Wherever the word "https" appears in a line below, that line counts; report the total number of such lines only.
*** Materials provided Section Begins ***
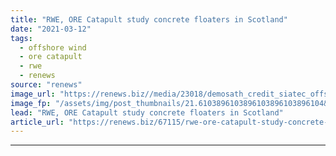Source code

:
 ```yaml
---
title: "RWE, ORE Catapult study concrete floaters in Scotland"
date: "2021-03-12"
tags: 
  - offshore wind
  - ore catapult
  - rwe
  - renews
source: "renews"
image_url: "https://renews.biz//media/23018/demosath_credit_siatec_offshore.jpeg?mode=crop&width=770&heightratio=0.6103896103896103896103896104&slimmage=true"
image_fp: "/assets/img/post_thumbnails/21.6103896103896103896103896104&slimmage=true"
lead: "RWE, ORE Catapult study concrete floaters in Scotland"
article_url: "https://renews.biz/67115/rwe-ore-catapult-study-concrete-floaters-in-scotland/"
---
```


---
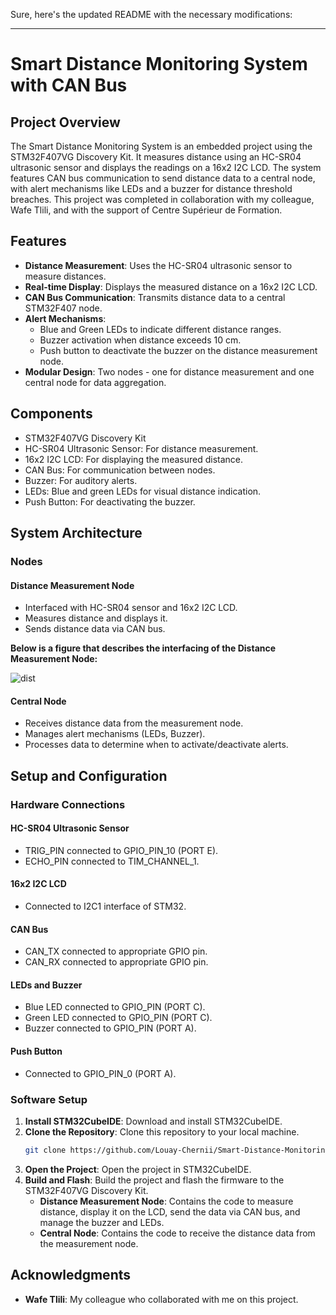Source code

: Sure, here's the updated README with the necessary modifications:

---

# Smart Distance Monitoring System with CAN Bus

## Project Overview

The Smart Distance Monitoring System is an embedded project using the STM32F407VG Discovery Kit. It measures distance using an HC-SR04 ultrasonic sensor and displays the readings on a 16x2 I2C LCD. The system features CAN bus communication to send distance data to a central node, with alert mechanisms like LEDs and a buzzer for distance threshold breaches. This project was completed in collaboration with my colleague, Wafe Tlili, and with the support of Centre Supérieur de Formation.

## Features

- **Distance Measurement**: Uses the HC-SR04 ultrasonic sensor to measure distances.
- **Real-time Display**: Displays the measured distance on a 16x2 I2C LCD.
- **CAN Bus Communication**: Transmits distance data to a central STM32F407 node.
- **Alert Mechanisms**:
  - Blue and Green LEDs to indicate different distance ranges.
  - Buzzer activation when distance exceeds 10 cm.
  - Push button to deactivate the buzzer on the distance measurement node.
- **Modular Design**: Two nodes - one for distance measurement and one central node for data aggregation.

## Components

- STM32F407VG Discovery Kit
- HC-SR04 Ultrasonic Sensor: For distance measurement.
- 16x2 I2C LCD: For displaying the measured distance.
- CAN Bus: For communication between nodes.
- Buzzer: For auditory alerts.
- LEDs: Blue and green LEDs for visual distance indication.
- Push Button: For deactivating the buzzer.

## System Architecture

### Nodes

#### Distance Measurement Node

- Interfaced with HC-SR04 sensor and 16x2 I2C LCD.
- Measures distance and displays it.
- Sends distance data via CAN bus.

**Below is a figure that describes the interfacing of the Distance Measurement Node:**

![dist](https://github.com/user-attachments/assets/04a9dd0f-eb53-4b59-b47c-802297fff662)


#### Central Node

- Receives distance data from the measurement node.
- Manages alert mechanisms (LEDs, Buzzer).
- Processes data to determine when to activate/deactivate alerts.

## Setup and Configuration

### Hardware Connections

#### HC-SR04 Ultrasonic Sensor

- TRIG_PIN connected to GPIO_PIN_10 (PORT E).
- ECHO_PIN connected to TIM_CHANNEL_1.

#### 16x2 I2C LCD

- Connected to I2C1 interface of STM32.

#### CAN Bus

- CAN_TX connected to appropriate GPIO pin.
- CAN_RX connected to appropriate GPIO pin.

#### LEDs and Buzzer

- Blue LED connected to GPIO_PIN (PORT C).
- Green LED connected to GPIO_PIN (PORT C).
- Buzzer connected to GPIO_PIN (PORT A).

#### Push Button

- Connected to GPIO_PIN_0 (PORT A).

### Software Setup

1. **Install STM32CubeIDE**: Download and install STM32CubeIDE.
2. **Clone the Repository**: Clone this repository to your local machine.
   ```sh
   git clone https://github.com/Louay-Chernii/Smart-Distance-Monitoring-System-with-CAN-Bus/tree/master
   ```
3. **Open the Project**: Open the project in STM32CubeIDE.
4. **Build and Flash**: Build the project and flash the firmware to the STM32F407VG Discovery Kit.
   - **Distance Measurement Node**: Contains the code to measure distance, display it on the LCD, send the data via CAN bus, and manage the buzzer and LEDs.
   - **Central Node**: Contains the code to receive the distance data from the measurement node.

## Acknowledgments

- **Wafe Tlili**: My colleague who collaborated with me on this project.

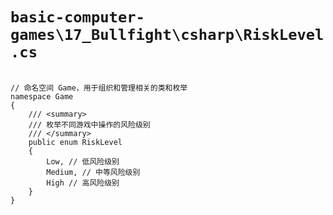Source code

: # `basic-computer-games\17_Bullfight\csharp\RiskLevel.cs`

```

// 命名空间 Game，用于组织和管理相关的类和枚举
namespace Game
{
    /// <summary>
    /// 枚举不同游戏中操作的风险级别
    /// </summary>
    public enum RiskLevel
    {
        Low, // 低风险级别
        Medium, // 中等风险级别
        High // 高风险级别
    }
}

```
*** Materials provided Section Ends ***
**Answer space**:
4